As the computational model will be purely functional without any imperative elements (which could introduce side effects), a simple expression rewriting system will be adequate.

User-defined functions will make up a library, which will in turn, also define the rewriting rules. Functions from library may refer to each other (i.e. one function can be used in another).

The expressions to be evaluated can be made of:

- built-in functions;
- user-defined functions (as stored in the library);
- literals.

EOX symbol will mark the end of such exrpession. Program execution will be not other, than evaluation of a closed expression (it is called such, because it may not contain any variables or quantifier) following the rewriting rules (as defined in the library) transforming an expression into a chain of expressions, and finally into a constant.

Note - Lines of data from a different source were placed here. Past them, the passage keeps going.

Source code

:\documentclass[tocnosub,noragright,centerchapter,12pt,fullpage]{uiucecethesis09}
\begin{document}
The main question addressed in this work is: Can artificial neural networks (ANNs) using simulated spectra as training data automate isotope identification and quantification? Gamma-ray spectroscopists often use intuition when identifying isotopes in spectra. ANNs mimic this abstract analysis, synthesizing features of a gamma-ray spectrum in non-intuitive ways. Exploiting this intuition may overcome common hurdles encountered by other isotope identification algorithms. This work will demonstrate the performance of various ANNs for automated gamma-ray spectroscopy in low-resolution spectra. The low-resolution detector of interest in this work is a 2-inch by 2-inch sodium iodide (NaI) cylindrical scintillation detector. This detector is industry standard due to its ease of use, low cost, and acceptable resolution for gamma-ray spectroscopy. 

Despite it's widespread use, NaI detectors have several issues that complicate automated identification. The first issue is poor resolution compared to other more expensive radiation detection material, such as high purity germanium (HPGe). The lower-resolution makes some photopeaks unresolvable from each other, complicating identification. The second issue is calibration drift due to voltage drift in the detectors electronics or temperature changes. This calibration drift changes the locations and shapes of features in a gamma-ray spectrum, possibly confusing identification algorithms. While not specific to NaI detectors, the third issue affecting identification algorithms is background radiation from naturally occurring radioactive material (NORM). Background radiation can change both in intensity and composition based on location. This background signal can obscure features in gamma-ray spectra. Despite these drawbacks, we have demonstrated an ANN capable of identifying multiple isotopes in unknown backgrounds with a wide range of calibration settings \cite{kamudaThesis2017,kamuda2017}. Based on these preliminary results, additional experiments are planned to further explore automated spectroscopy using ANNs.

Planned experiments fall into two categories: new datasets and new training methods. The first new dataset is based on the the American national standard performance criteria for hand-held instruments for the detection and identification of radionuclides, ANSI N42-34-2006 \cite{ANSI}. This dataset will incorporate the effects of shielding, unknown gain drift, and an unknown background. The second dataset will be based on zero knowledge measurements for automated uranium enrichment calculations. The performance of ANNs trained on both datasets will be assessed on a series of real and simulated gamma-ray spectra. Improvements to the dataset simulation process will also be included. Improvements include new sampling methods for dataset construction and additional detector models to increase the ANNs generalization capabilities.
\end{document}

If it is possible to reduce the initial expression into constant in finite steps, then the evaluation stops succesfully, and we say that the expression is defined. Otherwise we say that the expression is undefined. The latter may happen

- if expression or function deifinitions are not well formed, that is, they do not obey syntactical rules (e.g. a function is called with less or more arguments, than as its definition states,etc.);
- if an infinite loop is encountered (via recursion);
- if the particular evaluation strategy causes non-termination. This implies that there may co-exist other evaluation strategies, such as that provided that they are followed, the same expression with the same library (also called interpretation) can be reduced succesfully.

For example:

Library:

f(x,y) :=x+y

g(x,y,z) :=f(x,y)-f(y,z)

f(x,y) :=x+y

g(x,y,z) :=f(x,y)-f(y,z)

Closed expression

g(3,2,1)+f(2,2)

Execution:

g(3,2,1)+f(2,2) = ( f(3,2) – f(2,1) ) + (2+2) = ( (3+2) – (2+1) )+ (2+2) = 6

g(3,2,1)+f(2,2)

Execution:

g(3,2,1)+f(2,2) = ( f(3,2) – f(2,1) ) + (2+2) = ( (3+2) – (2+1) )+ (2+2) = 6

Please note that as a function may refer to itself, it enables recursive function definition, and hence recursion. Along with function composition and atomic functions (inc, dec, if) it gives a real computation power to this simple model.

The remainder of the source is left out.